Ce que les femmes doivent à Karl Marx
Clara Zetkin
Le 14 mars est revenu pour la vingtième fois le jour anniversaire de la mort de Marx à Londres. Engels, dont la vie a été intimement liée à celle de Marx dans le travail et dans la lutte, écrivit alors à un de leurs amis communs, le camarade Sorge à New-York : « L’humanité a perdu une tête, et c’était la plus importante qu’elle possédât de nos jours. »
Ce jugement touchait singulièrement juste.
Expliquer ce que Marx, homme de science et militant révolutionnaire, a donné au prolétariat et ce qu’il est pour lui n’est pas notre tâche dans le cadre de cet article.
Ce serait répéter ce qui a été écrit ces jours-ci dans la presse socialiste sur la richesse incommensurable, la profondeur de son œuvre théorique et pratique et sa personnalité puissante, qui s’est mise tout entière, sans réserve, sans hésitations ni marchandages, au service du prolétariat.

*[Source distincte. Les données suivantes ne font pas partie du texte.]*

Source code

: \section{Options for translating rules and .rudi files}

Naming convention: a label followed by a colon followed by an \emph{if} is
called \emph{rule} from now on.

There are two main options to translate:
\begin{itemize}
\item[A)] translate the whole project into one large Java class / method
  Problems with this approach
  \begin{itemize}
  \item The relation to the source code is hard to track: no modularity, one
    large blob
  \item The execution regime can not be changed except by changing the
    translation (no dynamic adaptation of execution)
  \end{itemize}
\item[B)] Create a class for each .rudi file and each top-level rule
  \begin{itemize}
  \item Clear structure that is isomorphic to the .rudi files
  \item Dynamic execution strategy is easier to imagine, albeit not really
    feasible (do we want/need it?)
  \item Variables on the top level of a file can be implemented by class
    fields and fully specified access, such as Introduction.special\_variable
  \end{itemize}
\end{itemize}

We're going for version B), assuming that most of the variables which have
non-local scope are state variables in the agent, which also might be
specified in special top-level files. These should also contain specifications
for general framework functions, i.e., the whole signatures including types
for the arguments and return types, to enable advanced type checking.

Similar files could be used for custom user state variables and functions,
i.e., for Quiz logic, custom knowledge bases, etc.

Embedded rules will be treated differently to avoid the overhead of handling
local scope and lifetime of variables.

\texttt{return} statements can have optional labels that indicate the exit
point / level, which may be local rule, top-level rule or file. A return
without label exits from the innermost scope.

En revanche, nous allons indiquer brièvement ce dont lui est redevable tout particulièrement le mouvement féminin prolétarien, voire le mouvement féminin tout court.
Bien sûr : Marx ne s’est jamais occupé de la question féminine « en tant que telle » et « en soi ». Pourtant sa contribution est irremplaçable, elle est tout à fait essentielle dans la lutte que mènent les femmes pour conquérir leurs droits.
Avec la conception matérialiste de l’histoire, Marx ne nous a certes pas fourni des formules toutes prêtes sur la question féminine, il nous a donné quelque chose de mieux : une méthode juste, sûre, pour l’étudier et la comprendre.
Seule la conception matérialiste de l’histoire nous a permis de situer clairement la lutte des femmes dans le flux du développement historique général, d’en voir les limites et la justification historiques à la lumière des rapports sociaux généraux, de reconnaître les forces qui l’animent et la portent, les objectifs qu’elle poursuit, les conditions auxquelles les problèmes soulevés peuvent seulement trouver leur solution.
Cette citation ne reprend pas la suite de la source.